Assignment.
Every line from the one with "Carbon-12 Nucleus &" up to and including the one with "defined at a" is to be output exactly as it appears below; pictures are not.

Stored data:

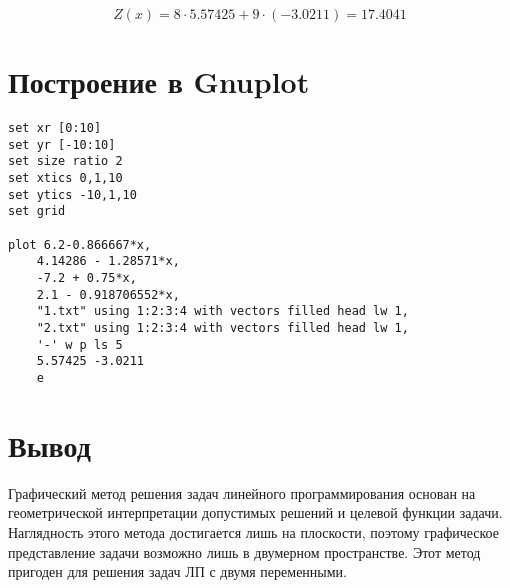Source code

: \documentclass[14pt]{extarticle}
\begin{document}
\[Z(x) = 8\cdot5.57425 + 9\cdot(-3.0211) = 17.4041\]



\newpage
\section{Построение в Gnuplot}

\begin{lstlisting}
set xr [0:10]
set yr [-10:10]
set size ratio 2 
set xtics 0,1,10
set ytics -10,1,10
set grid

plot 6.2-0.866667*x,
    4.14286 - 1.28571*x,
    -7.2 + 0.75*x,
    2.1 - 0.918706552*x,
    "1.txt" using 1:2:3:4 with vectors filled head lw 1,
    "2.txt" using 1:2:3:4 with vectors filled head lw 1,
    '-' w p ls 5 
    5.57425 -3.0211
    e
\end{lstlisting}

\section{Вывод}
Графический метод решения задач линейного программирования основан на геометрической интерпретации допустимых решений и целевой функции задачи. Наглядность этого метода достигается лишь на плоскости, поэтому графическое представление задачи возможно лишь в двумерном пространстве. Этот метод пригоден для решения задач ЛП с двумя переменными.
\end{document}
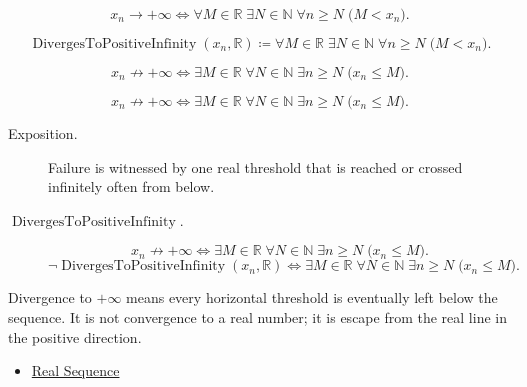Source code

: \begin{remark*}
\[
x_n\to+\infty
\Longleftrightarrow
\forall M\in\mathbb{R}\;\exists N\in\mathbb{N}\;\forall n\ge N
\;\bigl(M<x_n\bigr).
\]
\end{remark*}

\begin{remark*}
\[
\operatorname{DivergesToPositiveInfinity}(x_n,\mathbb{R})
\coloneqq
\forall M\in\mathbb{R}\;\exists N\in\mathbb{N}\;\forall n\ge N
\;\bigl(M<x_n\bigr).
\]
\end{remark*}

\begin{remark*}
\[
x_n\not\to+\infty
\Longleftrightarrow
\exists M\in\mathbb{R}\;\forall N\in\mathbb{N}\;\exists n\ge N
\;\bigl(x_n\le M\bigr).
\]
\end{remark*}

\begin{remark*}
\[
x_n\not\to+\infty
\Longleftrightarrow
\exists M\in\mathbb{R}\;\forall N\in\mathbb{N}\;\exists n\ge N
\;\bigl(x_n\le M\bigr).
\]
\end{remark*}



\begin{remark*}
\begin{description}
  \item[Exposition.]
Failure is witnessed by one real threshold that is reached or crossed
infinitely often from below.
  \item[\(\operatorname{DivergesToPositiveInfinity}.\)]
\[
x_n\not\to+\infty
\Longleftrightarrow
\exists M\in\mathbb{R}\;\forall N\in\mathbb{N}\;\exists n\ge N
\;\bigl(x_n\le M\bigr).
\]
\[
\neg\operatorname{DivergesToPositiveInfinity}(x_n,\mathbb{R})
\Longleftrightarrow
\exists M\in\mathbb{R}\;\forall N\in\mathbb{N}\;\exists n\ge N
\;\bigl(x_n\le M\bigr).
\]
\end{description}
\end{remark*}

\begin{remark*}[Interpretation]
Divergence to $+\infty$ means every horizontal threshold is eventually left
below the sequence. It is not convergence to a real number; it is escape from
the real line in the positive direction.
\end{remark*}

\begin{dependencies}
\begin{itemize}
  \item \hyperref[def:real-sequence]{Real Sequence}
\end{itemize}
\end{dependencies}

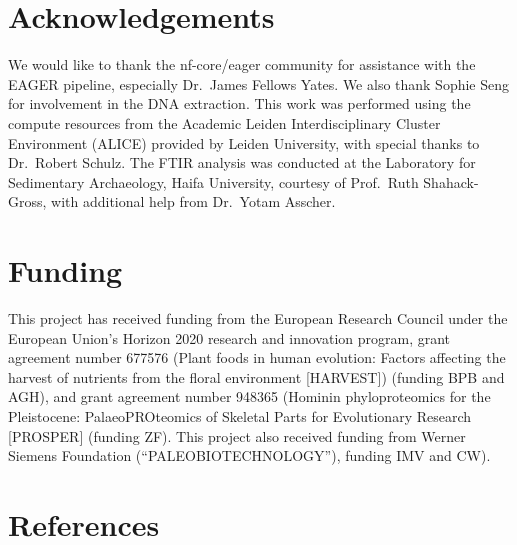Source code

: \documentclass[10pt,a4paper]{article}
\begin{document}
\section*{Acknowledgements}\label{acknowledgements}

We would like to thank the nf-core/eager community for assistance with
the EAGER pipeline, especially Dr.~James Fellows Yates. We also thank
Sophie Seng for involvement in the DNA extraction. This work was
performed using the compute resources from the Academic Leiden
Interdisciplinary Cluster Environment (ALICE) provided by Leiden
University, with special thanks to Dr.~Robert Schulz. The FTIR analysis
was conducted at the Laboratory for Sedimentary Archaeology, Haifa
University, courtesy of Prof.~Ruth Shahack-Gross, with additional help
from Dr.~Yotam Asscher.

\section{Funding}\label{funding}

This project has received funding from the European Research Council
under the European Union's Horizon 2020 research and innovation program,
grant agreement number 677576 (Plant foods in human evolution: Factors
affecting the harvest of nutrients from the floral environment
{[}HARVEST{]}) (funding BPB and AGH), and grant agreement number 948365
(Hominin phyloproteomics for the Pleistocene: PalaeoPROteomics of
Skeletal Parts for Evolutionary Research {[}PROSPER{]} (funding ZF).
This project also received funding from Werner Siemens Foundation
(``PALEOBIOTECHNOLOGY''), funding IMV and CW).

\section*{References}\label{references}

\renewcommand{\bibsection}{}

\end{document}
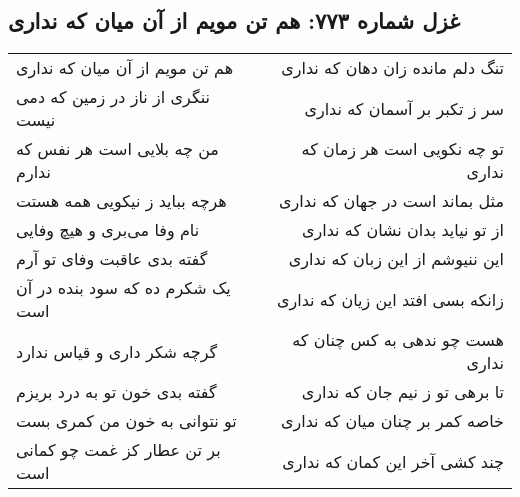 \begin{center}
\section*{غزل شماره ۷۷۳: هم تن مویم از آن میان که نداری}
\label{sec:773}
\begin{longtable}{l p{0.5cm} r}
هم تن مویم از آن میان که نداری
&&
تنگ دلم مانده زان دهان که نداری
\\
ننگری از ناز در زمین که دمی نیست
&&
سر ز تکبر بر آسمان که نداری
\\
من چه بلایی است هر نفس که ندارم
&&
تو چه نکویی است هر زمان که نداری
\\
هرچه بباید ز نیکویی همه هستت
&&
مثل بماند است در جهان که نداری
\\
نام وفا می‌بری و هیچ وفایی
&&
از تو نیاید بدان نشان که نداری
\\
گفته بدی عاقبت وفای تو آرم
&&
این ننیوشم از این زبان که نداری
\\
یک شکرم ده که سود بنده در آن است
&&
زانکه بسی افتد این زیان که نداری
\\
گرچه شکر داری و قیاس ندارد
&&
هست چو ندهی به کس چنان که نداری
\\
گفته بدی خون تو به درد بریزم
&&
تا برهی تو ز نیم جان که نداری
\\
تو نتوانی به خون من کمری بست
&&
خاصه کمر بر چنان میان که نداری
\\
بر تن عطار کز غمت چو کمانی است
&&
چند کشی آخر این کمان که نداری
\\
\end{longtable}
\end{center}
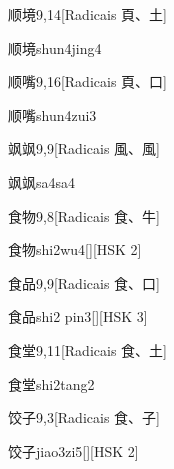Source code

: \begin{entry}{顺境}{9,14}[Radicais ⾴、⼟]
  \begin{phonetics}{顺境}{shun4jing4}
  \end{phonetics}
\end{entry}

\begin{entry}{顺嘴}{9,16}[Radicais ⾴、⼝]
  \begin{phonetics}{顺嘴}{shun4zui3}
  \end{phonetics}
\end{entry}

\begin{entry}{飒飒}{9,9}[Radicais ⾵、⾵]
  \begin{phonetics}{飒飒}{sa4sa4}
  \end{phonetics}
\end{entry}

\begin{entry}{食物}{9,8}[Radicais ⾷、⽜]
  \begin{phonetics}{食物}{shi2wu4}[][HSK 2]
  \end{phonetics}
\end{entry}

\begin{entry}{食品}{9,9}[Radicais ⾷、⼝]
  \begin{phonetics}{食品}{shi2 pin3}[][HSK 3]
  \end{phonetics}
\end{entry}

\begin{entry}{食堂}{9,11}[Radicais ⾷、⼟]
  \begin{phonetics}{食堂}{shi2tang2}
  \end{phonetics}
\end{entry}

\begin{entry}{饺子}{9,3}[Radicais ⾷、⼦]
  \begin{phonetics}{饺子}{jiao3zi5}[][HSK 2]
  \end{phonetics}
\end{entry}

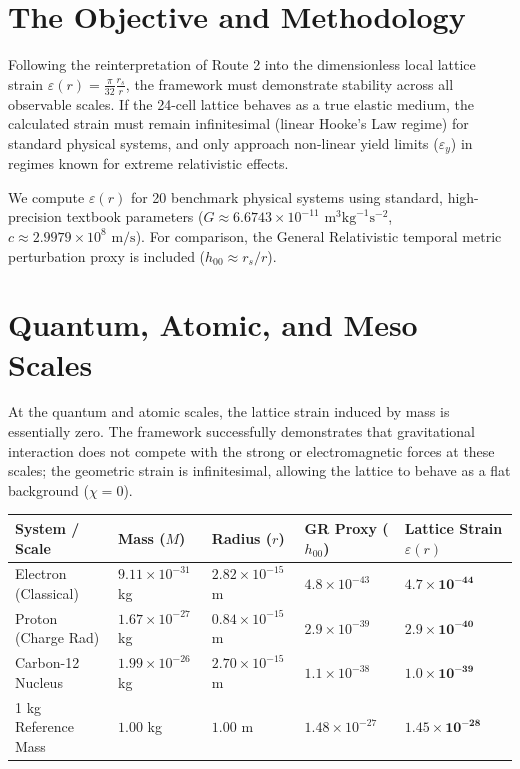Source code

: \documentclass[11pt, letterpaper, openany]{book}
\begin{document}
\section{The Objective and Methodology}

Following the reinterpretation of Route 2 into the dimensionless local lattice strain $\varepsilon(r) = \frac{\pi}{32}\frac{r_s}{r}$, the framework must demonstrate stability across all observable scales. If the 24-cell lattice behaves as a true elastic medium, the calculated strain must remain infinitesimal (linear Hooke's Law regime) for standard physical systems, and only approach non-linear yield limits ($\varepsilon_y$) in regimes known for extreme relativistic effects.

We compute $\varepsilon(r)$ for 20 benchmark physical systems using standard, high-precision textbook parameters ($G \approx 6.6743 \times 10^{-11} \text{ m}^3 \text{kg}^{-1} \text{s}^{-2}$, $c \approx 2.9979 \times 10^8 \text{ m/s}$). For comparison, the General Relativistic temporal metric perturbation proxy is included ($h_{00} \approx r_s/r$).

\section{Quantum, Atomic, and Meso Scales}

At the quantum and atomic scales, the lattice strain induced by mass is essentially zero. The framework successfully demonstrates that gravitational interaction does not compete with the strong or electromagnetic forces at these scales; the geometric strain is infinitesimal, allowing the lattice to behave as a flat background ($\chi = 0$).

\begin{center}
\renewcommand{\arraystretch}{1.2}
\small
\begin{tabular}{|p{3.5cm}|p{2cm}|p{2.5cm}|p{2.2cm}|p{2.5cm}|}
\hline
\rowcolor{kishblue!12}
\textbf{System / Scale} & \textbf{Mass ($M$)} & \textbf{Radius ($r$)} & \textbf{GR Proxy ($h_{00}$)} & \textbf{Lattice Strain $\varepsilon(r)$} \\
\hline
Electron (Classical) & $9.11 \times 10^{-31}$ kg & $2.82 \times 10^{-15}$ m & $4.8 \times 10^{-43}$ & $\mathbf{4.7 \times 10^{-44}}$ \\
\hline
Proton (Charge Rad) & $1.67 \times 10^{-27}$ kg & $0.84 \times 10^{-15}$ m & $2.9 \times 10^{-39}$ & $\mathbf{2.9 \times 10^{-40}}$ \\
\hline
Carbon-12 Nucleus & $1.99 \times 10^{-26}$ kg & $2.70 \times 10^{-15}$ m & $1.1 \times 10^{-38}$ & $\mathbf{1.0 \times 10^{-39}}$ \\
\hline
1 kg Reference Mass & $1.00$ kg & $1.00$ m & $1.48 \times 10^{-27}$ & $\mathbf{1.45 \times 10^{-28}}$ \\
\hline
\end{tabular}
\end{center}
\end{document}
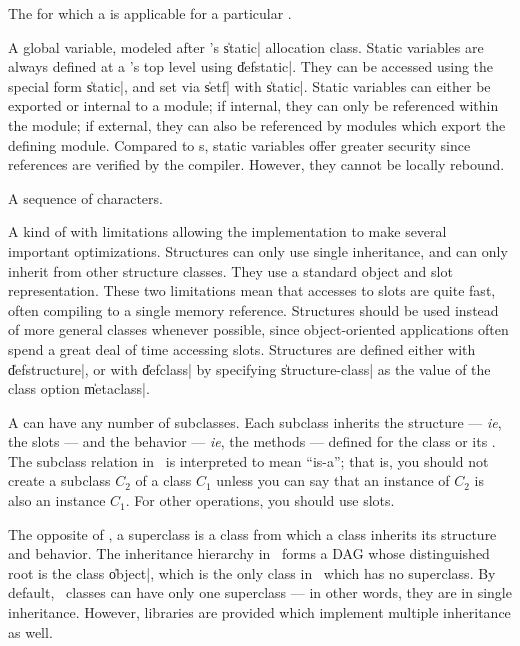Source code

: \begin{description}
	{The  for which a  is applicable for
	a particular .}

	{A global variable, modeled after \langc's \|static|
	allocation class.  Static variables are always defined at a
	's top level using \|defstatic|.  They can be
	accessed using the special form \|static|, and set via \|setf|
	with \|static|.  Static variables can either be exported or
	internal to a module; if internal, they can only be referenced
	within the module; if external, they can also be referenced by
	modules which export the defining module.  Compared to
	s, static variables offer greater
	security since references are verified by the compiler.
	However, they cannot be locally rebound.}

	{A sequence of characters.}

	{A kind of  with limitations allowing the
	implementation to make several important optimizations.
	Structures can only use single inheritance, and can only
	inherit from other structure classes.  They use a standard
	object and slot representation.  These two limitations mean
	that accesses to slots are quite fast, often compiling to a
	single memory reference.  Structures should be used instead of
	more general classes whenever possible, since object-oriented
	applications often spend a great deal of time accessing slots.
	Structures are defined either with \|defstructure|, or with
	\|defclass| by specifying \|structure-class| as the value of
	the class option \|metaclass|.}

	{A  can have any number of subclasses. Each
	subclass inherits the structure --- {\em ie}, the slots ---
	and the behavior --- {\em ie}, the methods --- defined for the
	class or its .  The subclass relation in
	\Talk\ is interpreted to mean ``is-a''; that is, you should
	not create a subclass $C_2$ of a class $C_1$ unless you can
	say that an instance of $C_2$ is also an instance $C_1$.  For
	other operations, you should use slots.}

	{The opposite of , a superclass is a class from
	which a class inherits its structure and behavior.  The
	inheritance hierarchy in \Talk\ forms a DAG whose
	distinguished root is the class \|object|, which is the only
	class in \Talk\ which has no superclass.  By default, \Talk\
	classes can have only one superclass --- in other words, they
	are in single inheritance.  However, libraries are provided
	which implement multiple inheritance as well.}


\end{description}

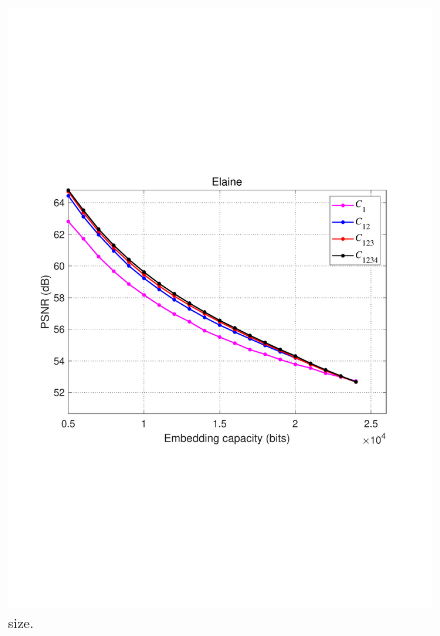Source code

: \documentclass[review,3p,10pt,sort&compress]{elsarticle}
\begin{document}
\begin{figure}
{\begin{minipage}[t]{0.39\linewidth}
\includegraphics[width=1\textwidth]{figures/Result/size/Elaine.pdf}
\end{minipage}
}
\centering
\caption{size.}
\label{fig:size}       %
\end{figure}
\end{document}
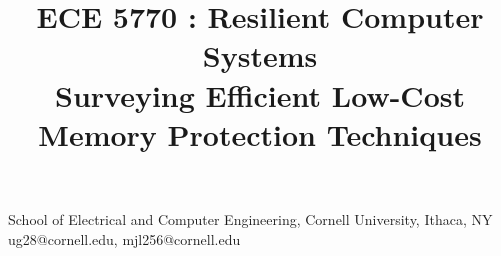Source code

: \documentclass[10pt,nocopyrightspace]{sigplanconf}
\begin{document}
\renewcommand{\thesubfigure}{(\alph{subfigure})}
\title{ECE 5770 : Resilient Computer Systems \\
Surveying Efficient Low-Cost Memory Protection Techniques}

{School of Electrical and Computer Engineering, Cornell University, Ithaca, NY}
{ug28@cornell.edu, mjl256@cornell.edu}

\maketitle










\cite{surveyInt}




\end{document}
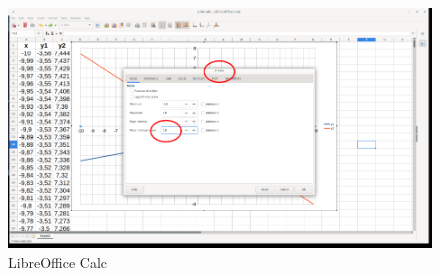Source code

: \begin{figure}[h!]		
	\centering
   	\includegraphics[width=8.0in]{pictures/picture_027.png}
  	\caption{LibreOffice Calc}
   	\label{fig:LibreOfficeCalc027}
\end{figure}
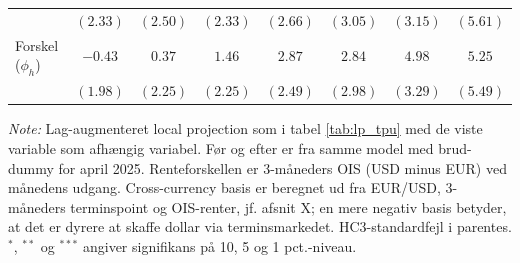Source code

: \begin{table}[H]
\begin{threeparttable}
\begin{tabular}{lccccccc}
 & $(2.33)$ & $(2.50)$ & $(2.33)$ & $(2.66)$ & $(3.05)$ & $(3.15)$ & $(5.61)$ \\
\quad Forskel ($\phi_h$) & $-0.43$ & $0.37$ & $1.46$ & $2.87$ & $2.84$ & $4.98$ & $5.25$ \\
 & $(1.98)$ & $(2.25)$ & $(2.25)$ & $(2.49)$ & $(2.98)$ & $(3.29)$ & $(5.49)$ \\
\bottomrule
\end{tabular}
\begin{tablenotes}[flushleft]\footnotesize
\item \textit{Note:} Lag-augmenteret local projection som i tabel \ref{tab:lp_tpu} med de viste variable
som afhængig variabel. Før og efter er fra samme model med brud-dummy for april 2025. Renteforskellen er
3-måneders OIS (USD minus EUR) ved månedens udgang. Cross-currency basis er beregnet ud fra EUR/USD,
3-måneders terminspoint og OIS-renter, jf. afsnit X; en mere negativ basis betyder, at det er dyrere at
skaffe dollar via terminsmarkedet. HC3-standardfejl i parentes. $^{*}$, $^{**}$ og $^{***}$ angiver
signifikans på 10, 5 og 1 pct.-niveau.
\end{tablenotes}
\end{threeparttable}
\end{table}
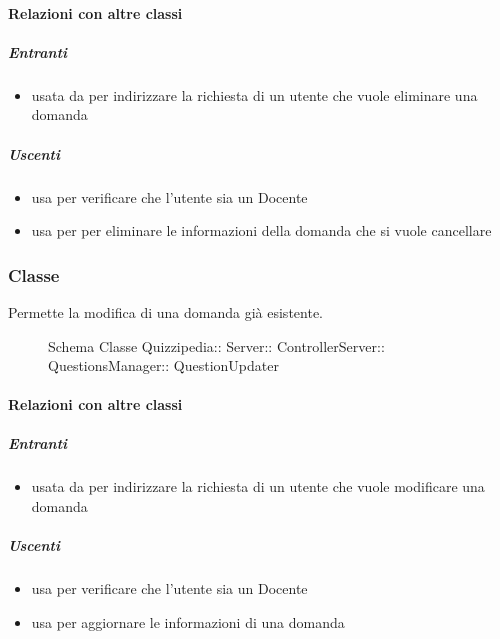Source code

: \paragraph{Relazioni con altre classi}
\subparagraph{Entranti}
\begin{itemize}
\item usata da  per indirizzare la richiesta di un utente che vuole eliminare una domanda
\end{itemize}
\subparagraph{Uscenti}
\begin{itemize}
\item usa  per verificare che l'utente sia un Docente
\item usa  per per eliminare le informazioni della domanda che si vuole cancellare
\end{itemize}
\subsubsection{Classe }
Permette la modifica di una domanda già esistente.
\begin{figure}[H]
\centering
\noindent{}
\caption[Schema Classe QuestionUpdater]{Schema Classe Quizzipedia:: Server:: ControllerServer:: QuestionsManager:: QuestionUpdater}
\end{figure}
\paragraph{Relazioni con altre classi}
\subparagraph{Entranti}
\begin{itemize}
\item usata da  per indirizzare la richiesta di un utente che vuole modificare una domanda
\end{itemize}
\subparagraph{Uscenti}
\begin{itemize}
\item usa  per verificare che l'utente sia un Docente
\item usa  per aggiornare le informazioni di una domanda
\end{itemize}
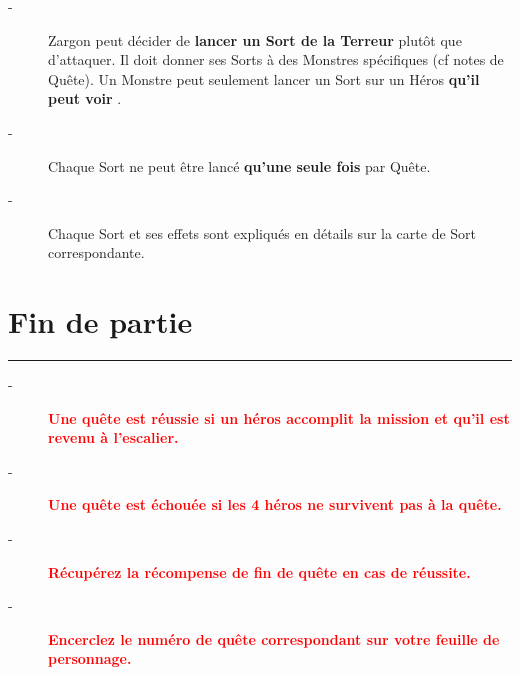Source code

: \documentclass{scrartcl}%
\begin{document}
\begin{description}%
\item[{-} ]%
%
 Zargon peut décider de %
\textcolor{mygreen}{%
\textbf{lancer un Sort de la Terreur}%
}%
\textit{ }%
 plutôt que d'attaquer. Il doit donner ses Sorts à des Monstres spécifiques (cf notes de Quête). Un Monstre peut seulement lancer un Sort sur un Héros %
\textcolor{mygreen}{%
\textbf{qu'il peut voir}%
}%
.
%
\item[{-} ]%
%
 Chaque Sort ne peut être lancé %
\textcolor{mygreen}{%
\textbf{qu'une seule fois}%
}%
\textit{ }%
 par Quête.
%
\item[{-} ]%
%
 Chaque Sort et ses effets sont expliqués en détails sur la carte de Sort correspondante.
%
\end{description}

%
\sectionfont{\color{red}}%
\subsectionfont{\color{red}}%
\subsubsectionfont{\color{red}}%
\section{ Fin de partie
}%
\label{sec:Findepartie}%
\textcolor{red}{\rule{18cm}{0.07cm}}\break%
\begin{description}%
\item[{-} ]%
%
\textcolor{red}{%
\textbf{Une quête est réussie si un héros accomplit la mission et qu'il est revenu à l'escalier.}%
}%

%
\item[{-} ]%
%
\textcolor{red}{%
\textbf{Une quête est échouée si les 4 héros ne survivent pas à la quête.}%
}%

%
\item[{-} ]%
%
\textcolor{red}{%
\textbf{Récupérez la récompense de fin de quête en cas de réussite.}%
}%

%
\item[{-} ]%
%
\textcolor{red}{%
\textbf{Encerclez le numéro de quête correspondant sur votre feuille de personnage.}%
}%
\end{description}

%
\end{document}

Solution to this task.
Carbon-12 Nucleus & $1.99 \times 10^{-26}$ kg & $2.70 \times 10^{-15}$ m & $1.1 \times 10^{-38}$ & $\mathbf{1.0 \times 10^{-39}}$ \\
\hline
1 kg Reference Mass & $1.00$ kg & $1.00$ m & $1.48 \times 10^{-27}$ & $\mathbf{1.45 \times 10^{-28}}$ \\
\hline
\end{tabular}
\end{center}
\end{document}
Source code

: \begin{description}
	{The  for which a  is applicable for
	a particular .}

	{A global variable, modeled after \langc's \|static|
	allocation class.  Static variables are always defined at a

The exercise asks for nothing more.